**WORK ORDER**
Quote the records beneath, complete and exact. Leave out images.

Extracted records
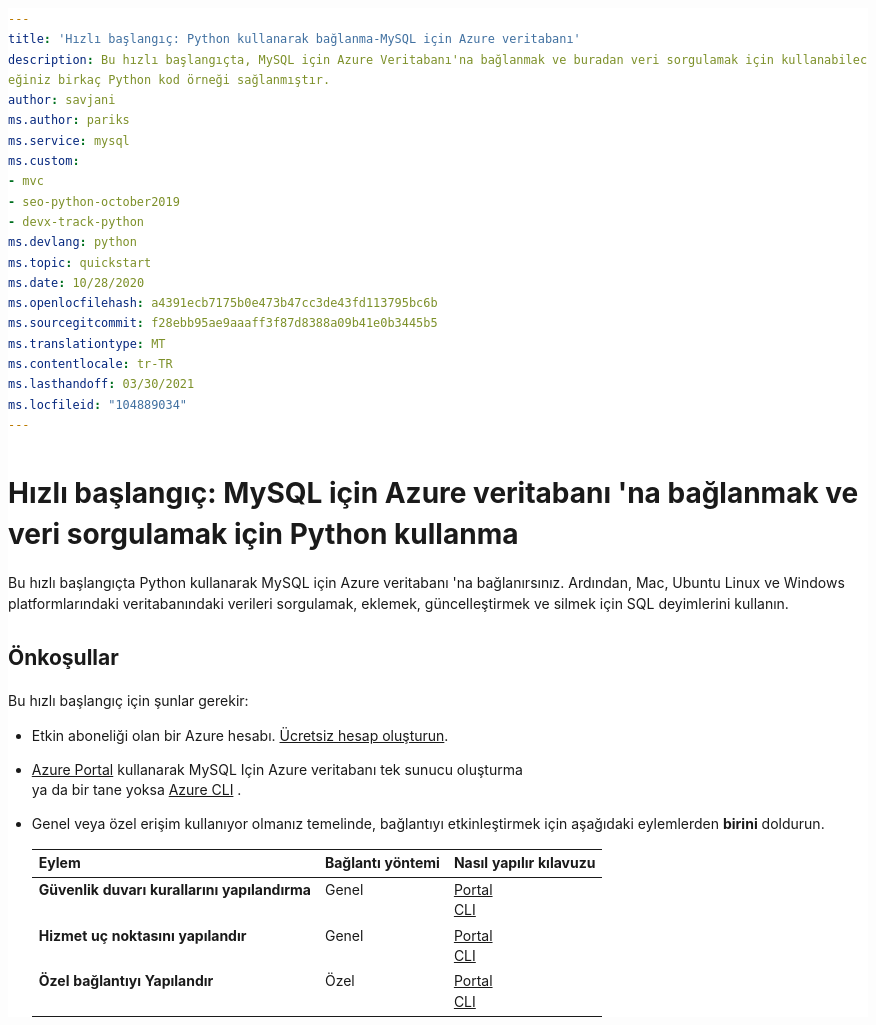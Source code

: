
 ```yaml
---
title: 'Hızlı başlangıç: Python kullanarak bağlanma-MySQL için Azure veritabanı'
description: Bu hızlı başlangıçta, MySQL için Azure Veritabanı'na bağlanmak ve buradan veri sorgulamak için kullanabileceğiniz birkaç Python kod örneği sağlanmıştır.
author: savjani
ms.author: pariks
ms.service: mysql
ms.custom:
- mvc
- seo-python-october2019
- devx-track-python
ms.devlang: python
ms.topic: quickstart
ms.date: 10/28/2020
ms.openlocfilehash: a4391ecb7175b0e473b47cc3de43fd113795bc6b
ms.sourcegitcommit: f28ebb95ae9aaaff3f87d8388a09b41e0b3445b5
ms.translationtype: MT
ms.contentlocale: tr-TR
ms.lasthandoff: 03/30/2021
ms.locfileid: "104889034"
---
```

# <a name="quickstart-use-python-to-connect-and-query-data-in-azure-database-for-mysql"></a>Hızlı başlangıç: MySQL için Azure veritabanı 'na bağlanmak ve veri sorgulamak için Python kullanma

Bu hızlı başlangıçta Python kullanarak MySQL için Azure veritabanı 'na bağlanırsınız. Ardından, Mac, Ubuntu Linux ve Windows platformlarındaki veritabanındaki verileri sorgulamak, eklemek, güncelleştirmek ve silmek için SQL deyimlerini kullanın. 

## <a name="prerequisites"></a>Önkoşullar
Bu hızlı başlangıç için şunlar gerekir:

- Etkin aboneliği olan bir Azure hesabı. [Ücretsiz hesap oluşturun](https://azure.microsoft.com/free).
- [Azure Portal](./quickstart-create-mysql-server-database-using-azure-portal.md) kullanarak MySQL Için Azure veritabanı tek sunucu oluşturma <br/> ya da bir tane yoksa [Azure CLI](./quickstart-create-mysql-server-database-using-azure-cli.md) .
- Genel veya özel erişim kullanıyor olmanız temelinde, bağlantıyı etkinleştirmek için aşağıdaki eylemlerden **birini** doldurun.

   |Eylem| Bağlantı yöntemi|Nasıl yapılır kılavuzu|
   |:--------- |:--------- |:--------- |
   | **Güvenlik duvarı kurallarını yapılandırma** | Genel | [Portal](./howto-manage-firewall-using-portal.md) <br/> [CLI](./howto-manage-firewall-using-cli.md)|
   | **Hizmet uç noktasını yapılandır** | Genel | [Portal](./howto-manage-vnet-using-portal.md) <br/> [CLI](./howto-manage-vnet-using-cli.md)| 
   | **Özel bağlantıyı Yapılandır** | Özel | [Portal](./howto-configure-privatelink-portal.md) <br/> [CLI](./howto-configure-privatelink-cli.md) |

**RESULT OF THIS EXERCISE**
Source code

:
 ```yaml
---
title: 'Hızlı başlangıç: Python kullanarak bağlanma-MySQL için Azure veritabanı'
description: Bu hızlı başlangıçta, MySQL için Azure Veritabanı'na bağlanmak ve buradan veri sorgulamak için kullanabileceğiniz birkaç Python kod örneği sağlanmıştır.
author: savjani
ms.author: pariks
ms.service: mysql
ms.custom:
- mvc
- seo-python-october2019
- devx-track-python
ms.devlang: python
ms.topic: quickstart
ms.date: 10/28/2020
ms.openlocfilehash: a4391ecb7175b0e473b47cc3de43fd113795bc6b
ms.sourcegitcommit: f28ebb95ae9aaaff3f87d8388a09b41e0b3445b5
ms.translationtype: MT
ms.contentlocale: tr-TR
ms.lasthandoff: 03/30/2021
ms.locfileid: "104889034"
---
```

# <a name="quickstart-use-python-to-connect-and-query-data-in-azure-database-for-mysql"></a>Hızlı başlangıç: MySQL için Azure veritabanı 'na bağlanmak ve veri sorgulamak için Python kullanma

Bu hızlı başlangıçta Python kullanarak MySQL için Azure veritabanı 'na bağlanırsınız. Ardından, Mac, Ubuntu Linux ve Windows platformlarındaki veritabanındaki verileri sorgulamak, eklemek, güncelleştirmek ve silmek için SQL deyimlerini kullanın. 

## <a name="prerequisites"></a>Önkoşullar
Bu hızlı başlangıç için şunlar gerekir:

- Etkin aboneliği olan bir Azure hesabı. [Ücretsiz hesap oluşturun](https://azure.microsoft.com/free).
- [Azure Portal](./quickstart-create-mysql-server-database-using-azure-portal.md) kullanarak MySQL Için Azure veritabanı tek sunucu oluşturma <br/> ya da bir tane yoksa [Azure CLI](./quickstart-create-mysql-server-database-using-azure-cli.md) .
- Genel veya özel erişim kullanıyor olmanız temelinde, bağlantıyı etkinleştirmek için aşağıdaki eylemlerden **birini** doldurun.

   |Eylem| Bağlantı yöntemi|Nasıl yapılır kılavuzu|
   |:--------- |:--------- |:--------- |
   | **Güvenlik duvarı kurallarını yapılandırma** | Genel | [Portal](./howto-manage-firewall-using-portal.md) <br/> [CLI](./howto-manage-firewall-using-cli.md)|
   | **Hizmet uç noktasını yapılandır** | Genel | [Portal](./howto-manage-vnet-using-portal.md) <br/> [CLI](./howto-manage-vnet-using-cli.md)| 
   | **Özel bağlantıyı Yapılandır** | Özel | [Portal](./howto-configure-privatelink-portal.md) <br/> [CLI](./howto-configure-privatelink-cli.md) |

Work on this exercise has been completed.